Newark Teacher Strikes: Hopes on the Line

Newark Teacher Strikes: Hopes on the Line

Newark Teacher Strikes: Hopes on the Line

Newark Teacher Strikes: Hopes on the Line


For three weeks in 1970 and for eleven weeks in 1971, the schools in Newark, New Jersey, were paralyzed as the teachers went on strike. In the wake of the 1971 strike, almost two hundred were arrested and jailed. The Newark Teachers Union said their members wanted improved education for students. The Board of Education claimed the teachers primarily desired more money. After interviewing more than fifty teachers who were on the front lines during these strikes, historian Steve Golin concludes that another, equally important agenda was on the table, and has been ignored until now. These professionals wanted power, to be allowed a voice in the educational agenda.

Through these oral histories, Golin examines the hopes of the teachers as they picketed, risking arrest and imprisonment. Why did they strike? How did the union represent them? How did their action--and incarceration--change them? Did they continue to teach in impoverished schools? Golin also discusses the tensions arising during that period. These include differences in attitudes toward unions among black, Jewish, and Italian teachers; different organizing strategies of men and women; and conflict between teachers' professional and working-class identities.

The first part of the book sets the stage by exploring the experience of teachers in Newark from World War II to the 1970 strike.

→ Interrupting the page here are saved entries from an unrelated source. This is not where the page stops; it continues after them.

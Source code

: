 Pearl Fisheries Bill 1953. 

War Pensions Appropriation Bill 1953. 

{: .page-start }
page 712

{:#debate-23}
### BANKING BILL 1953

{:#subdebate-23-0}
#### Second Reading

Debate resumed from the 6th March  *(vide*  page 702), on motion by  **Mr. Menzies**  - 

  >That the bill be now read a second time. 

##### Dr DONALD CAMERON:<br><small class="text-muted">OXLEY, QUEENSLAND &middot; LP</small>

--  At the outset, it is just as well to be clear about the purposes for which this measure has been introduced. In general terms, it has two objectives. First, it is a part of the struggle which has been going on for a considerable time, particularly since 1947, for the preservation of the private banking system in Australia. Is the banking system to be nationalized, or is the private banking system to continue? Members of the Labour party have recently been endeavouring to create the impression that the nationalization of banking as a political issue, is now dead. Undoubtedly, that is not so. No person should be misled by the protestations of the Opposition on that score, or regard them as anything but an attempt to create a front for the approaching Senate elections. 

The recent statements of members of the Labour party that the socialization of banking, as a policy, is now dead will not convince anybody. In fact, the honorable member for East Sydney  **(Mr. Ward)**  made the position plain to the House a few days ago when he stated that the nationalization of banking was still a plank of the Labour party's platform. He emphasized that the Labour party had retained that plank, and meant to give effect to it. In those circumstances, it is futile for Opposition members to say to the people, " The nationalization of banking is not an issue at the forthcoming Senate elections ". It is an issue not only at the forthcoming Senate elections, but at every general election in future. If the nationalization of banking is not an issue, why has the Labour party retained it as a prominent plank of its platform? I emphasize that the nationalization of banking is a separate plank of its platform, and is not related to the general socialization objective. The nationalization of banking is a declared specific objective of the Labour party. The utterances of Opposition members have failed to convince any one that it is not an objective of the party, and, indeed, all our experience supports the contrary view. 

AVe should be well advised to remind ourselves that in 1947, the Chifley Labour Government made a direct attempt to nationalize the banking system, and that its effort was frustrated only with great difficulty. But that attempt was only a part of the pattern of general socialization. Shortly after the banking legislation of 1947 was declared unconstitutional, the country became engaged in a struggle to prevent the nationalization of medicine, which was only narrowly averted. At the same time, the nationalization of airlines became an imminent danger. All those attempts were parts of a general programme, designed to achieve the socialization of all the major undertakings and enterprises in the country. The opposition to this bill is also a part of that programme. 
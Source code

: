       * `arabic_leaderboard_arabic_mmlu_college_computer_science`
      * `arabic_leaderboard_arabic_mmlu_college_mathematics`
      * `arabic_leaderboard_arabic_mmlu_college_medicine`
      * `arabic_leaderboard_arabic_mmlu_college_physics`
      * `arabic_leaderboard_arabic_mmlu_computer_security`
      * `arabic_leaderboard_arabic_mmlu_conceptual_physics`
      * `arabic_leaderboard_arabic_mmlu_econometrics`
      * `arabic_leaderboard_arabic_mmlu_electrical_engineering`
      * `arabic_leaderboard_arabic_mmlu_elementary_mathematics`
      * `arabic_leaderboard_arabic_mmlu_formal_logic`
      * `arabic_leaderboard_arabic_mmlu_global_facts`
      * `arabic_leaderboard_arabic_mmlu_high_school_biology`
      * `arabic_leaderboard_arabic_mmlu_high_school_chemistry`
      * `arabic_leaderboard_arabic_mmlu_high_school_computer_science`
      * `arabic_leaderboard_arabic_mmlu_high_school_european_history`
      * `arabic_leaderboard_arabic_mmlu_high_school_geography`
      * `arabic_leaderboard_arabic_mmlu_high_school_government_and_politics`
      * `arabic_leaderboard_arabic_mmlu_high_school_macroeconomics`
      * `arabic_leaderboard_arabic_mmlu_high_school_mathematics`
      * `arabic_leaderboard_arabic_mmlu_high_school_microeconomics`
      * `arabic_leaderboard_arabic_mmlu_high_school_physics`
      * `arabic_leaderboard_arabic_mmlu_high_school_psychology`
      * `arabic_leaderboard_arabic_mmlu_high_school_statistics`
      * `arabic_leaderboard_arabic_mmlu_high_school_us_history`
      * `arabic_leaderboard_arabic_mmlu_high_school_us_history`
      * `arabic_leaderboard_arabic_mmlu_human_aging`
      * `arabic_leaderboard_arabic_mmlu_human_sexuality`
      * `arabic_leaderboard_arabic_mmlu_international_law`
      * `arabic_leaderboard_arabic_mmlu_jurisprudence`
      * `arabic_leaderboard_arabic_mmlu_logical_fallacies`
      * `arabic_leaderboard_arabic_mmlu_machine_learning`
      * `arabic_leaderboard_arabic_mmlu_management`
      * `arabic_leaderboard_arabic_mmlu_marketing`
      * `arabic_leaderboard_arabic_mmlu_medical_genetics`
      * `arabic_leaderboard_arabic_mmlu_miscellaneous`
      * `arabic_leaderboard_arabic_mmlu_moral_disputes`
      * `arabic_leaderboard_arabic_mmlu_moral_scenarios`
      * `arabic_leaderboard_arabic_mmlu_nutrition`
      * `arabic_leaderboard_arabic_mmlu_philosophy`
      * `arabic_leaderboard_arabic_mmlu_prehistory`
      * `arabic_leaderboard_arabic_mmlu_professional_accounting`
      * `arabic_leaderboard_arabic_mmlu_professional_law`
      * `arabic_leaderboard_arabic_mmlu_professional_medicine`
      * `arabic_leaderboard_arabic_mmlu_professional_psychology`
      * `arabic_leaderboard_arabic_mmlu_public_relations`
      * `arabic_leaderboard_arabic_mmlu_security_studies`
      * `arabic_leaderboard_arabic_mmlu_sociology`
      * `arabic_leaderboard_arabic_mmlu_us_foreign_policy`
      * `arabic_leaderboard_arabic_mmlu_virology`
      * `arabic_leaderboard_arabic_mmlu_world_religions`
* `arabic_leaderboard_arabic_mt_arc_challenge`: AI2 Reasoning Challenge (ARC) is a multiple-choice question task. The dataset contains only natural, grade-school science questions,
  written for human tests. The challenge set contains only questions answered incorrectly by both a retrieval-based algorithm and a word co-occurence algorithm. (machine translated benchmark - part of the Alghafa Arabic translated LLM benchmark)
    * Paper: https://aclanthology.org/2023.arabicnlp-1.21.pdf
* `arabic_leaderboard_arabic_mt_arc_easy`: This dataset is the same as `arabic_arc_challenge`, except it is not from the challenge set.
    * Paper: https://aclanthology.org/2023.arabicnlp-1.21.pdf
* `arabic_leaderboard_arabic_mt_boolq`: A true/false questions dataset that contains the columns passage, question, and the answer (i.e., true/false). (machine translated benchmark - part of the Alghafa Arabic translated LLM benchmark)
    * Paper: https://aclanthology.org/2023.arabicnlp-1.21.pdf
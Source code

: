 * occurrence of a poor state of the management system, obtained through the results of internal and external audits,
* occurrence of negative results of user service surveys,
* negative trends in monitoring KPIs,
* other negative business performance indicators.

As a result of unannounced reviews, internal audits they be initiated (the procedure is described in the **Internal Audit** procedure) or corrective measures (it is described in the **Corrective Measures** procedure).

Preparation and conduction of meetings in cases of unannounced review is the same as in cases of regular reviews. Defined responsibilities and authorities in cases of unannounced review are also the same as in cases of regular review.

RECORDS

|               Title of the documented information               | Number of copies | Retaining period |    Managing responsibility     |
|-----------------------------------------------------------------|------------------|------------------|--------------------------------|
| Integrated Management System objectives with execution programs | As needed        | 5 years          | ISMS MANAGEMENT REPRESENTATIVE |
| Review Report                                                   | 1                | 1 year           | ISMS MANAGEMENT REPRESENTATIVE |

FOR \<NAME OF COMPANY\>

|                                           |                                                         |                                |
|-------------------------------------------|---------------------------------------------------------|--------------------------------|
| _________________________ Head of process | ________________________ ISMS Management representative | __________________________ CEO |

After covering both strikes, Golin brings the story up to 1995 in the epilogue, which traces the connection between educational reform and union democracy. Teacher Power enhances our understanding of what has worked and what hasn't worked in attempts at reforming urban schools. Equally importantly, the teachers' vivid words and the author's perceptive analysis enables us to view the struggles of not just Newark, but the entire United States during a turbulent time.


A complexity clings to teachers. We are working people. And we care, or want to care, about our students. Social workers and nurses are also torn between their need to defend their interests and their need to connect. But I’m a teacher. Since 1973, I’ve been teaching at Bloomfield College, a mile from the Newark border; many of my students come from Newark schools. Writing about teachers, I was able to use what I’ve learned from teaching, and to learn more.

I decided to write a story, because movies and novels and my favorite histories tell stories. We remember and imagine in stories; we become ourselves through the stories we tell. I wanted to write a story about teachers making sense of their work and of themselves as workers—a story about teachers in the process of self-transformation.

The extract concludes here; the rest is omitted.